Some experts believe the economic risks of the white-spotted tussock moth were overstated and the scale of Operation Ever Green may not have been necessary.

A Labour-led Government was always going to be reluctant to approve aerial spraying (although no government happily dumps tonnes of insecticide on voters).

And to now carry out an aerial blitz of a much larger area - in East Auckland the target zone of the DC6 was 4000ha, the helicopter spray zone in West Auckland is less than 600ha - would be tantamount to admitting the ministry had got it badly wrong.

That would not only have implications for Dr Frampton and her colleagues within MAF. The fallout would almost certainly reach the door of the Biosecurity Minister.

While Mr Falloon took a high-profile role in Operation Ever Green, Mr Sutton's approach has been far more hands-off.

In early December, when the helicopter operation appeared to be blocked by rules under Waitakere City's district plan, Mr Sutton made a point of not blaming the council for the hiccup.

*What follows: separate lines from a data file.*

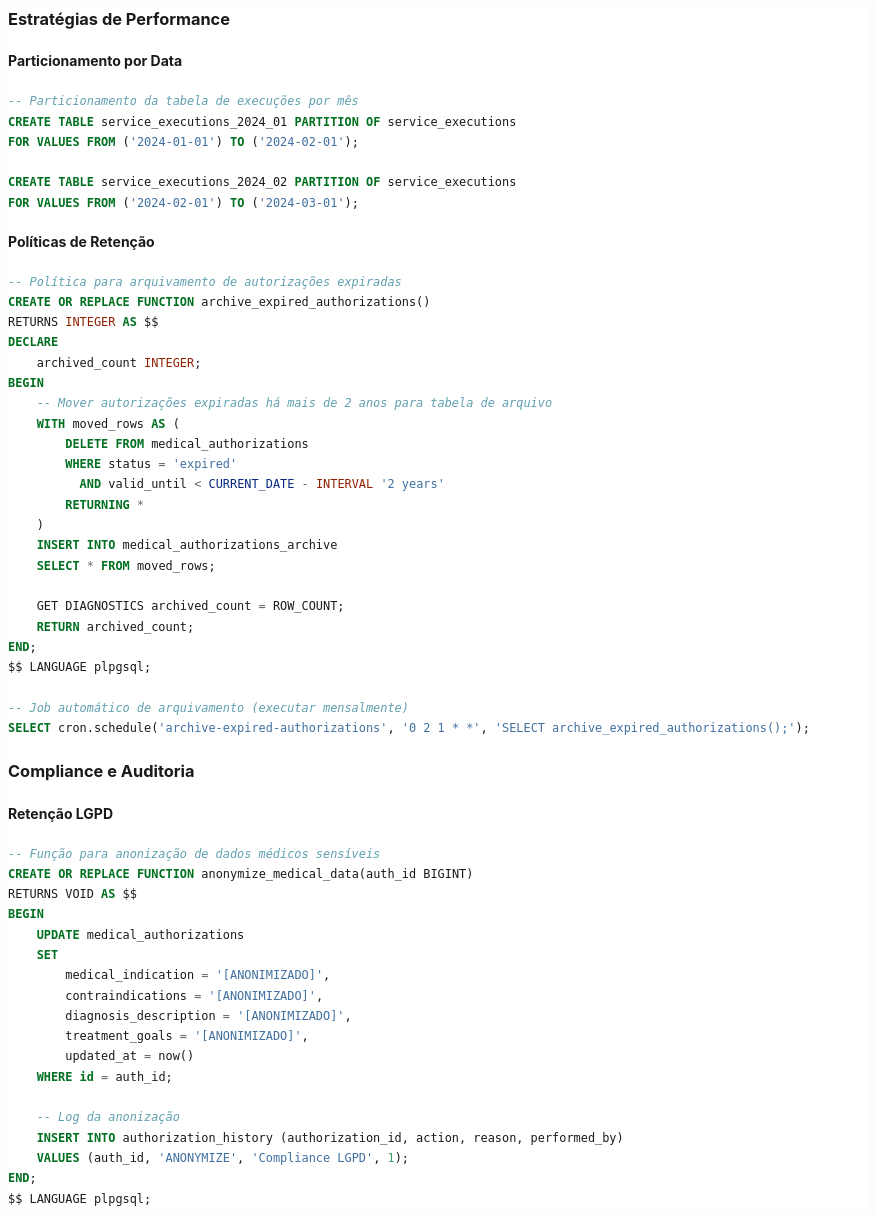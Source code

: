 ### Estratégias de Performance

#### Particionamento por Data
```sql
-- Particionamento da tabela de execuções por mês
CREATE TABLE service_executions_2024_01 PARTITION OF service_executions
FOR VALUES FROM ('2024-01-01') TO ('2024-02-01');

CREATE TABLE service_executions_2024_02 PARTITION OF service_executions
FOR VALUES FROM ('2024-02-01') TO ('2024-03-01');
```

#### Políticas de Retenção
```sql
-- Política para arquivamento de autorizações expiradas
CREATE OR REPLACE FUNCTION archive_expired_authorizations()
RETURNS INTEGER AS $$
DECLARE
    archived_count INTEGER;
BEGIN
    -- Mover autorizações expiradas há mais de 2 anos para tabela de arquivo
    WITH moved_rows AS (
        DELETE FROM medical_authorizations
        WHERE status = 'expired'
          AND valid_until < CURRENT_DATE - INTERVAL '2 years'
        RETURNING *
    )
    INSERT INTO medical_authorizations_archive
    SELECT * FROM moved_rows;

    GET DIAGNOSTICS archived_count = ROW_COUNT;
    RETURN archived_count;
END;
$$ LANGUAGE plpgsql;

-- Job automático de arquivamento (executar mensalmente)
SELECT cron.schedule('archive-expired-authorizations', '0 2 1 * *', 'SELECT archive_expired_authorizations();');
```

### Compliance e Auditoria

#### Retenção LGPD
```sql
-- Função para anonização de dados médicos sensíveis
CREATE OR REPLACE FUNCTION anonymize_medical_data(auth_id BIGINT)
RETURNS VOID AS $$
BEGIN
    UPDATE medical_authorizations
    SET
        medical_indication = '[ANONIMIZADO]',
        contraindications = '[ANONIMIZADO]',
        diagnosis_description = '[ANONIMIZADO]',
        treatment_goals = '[ANONIMIZADO]',
        updated_at = now()
    WHERE id = auth_id;

    -- Log da anonização
    INSERT INTO authorization_history (authorization_id, action, reason, performed_by)
    VALUES (auth_id, 'ANONYMIZE', 'Compliance LGPD', 1);
END;
$$ LANGUAGE plpgsql;
```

When he finally moved to circumvent the plan under the Biosecurity Act, he said he'd been "forced to intervene", although he did say he was unhappy spraying had not already started.

Mr Sutton, who is expected to be in Auckland tomorrow to watch the first spraying operation, has also defended Dr Frampton and her team, saying he would not make a scapegoat of anyone.

Dr Maddison says no matter what happens, Forest and Bird will demand a ministerial inquiry into the handling of painted apple moth.

So at dawn tomorrow, the biggest battle yet against the moth will begin. If Auckland's weather co-operates, hundreds of litres of Btk will be loaded aboard the twin-engined BK-117 and West Aucklanders will probably puzzle over how this has all come to pass.

Everyone will be fervently hoping it will work. Many say there is almost no chance it will.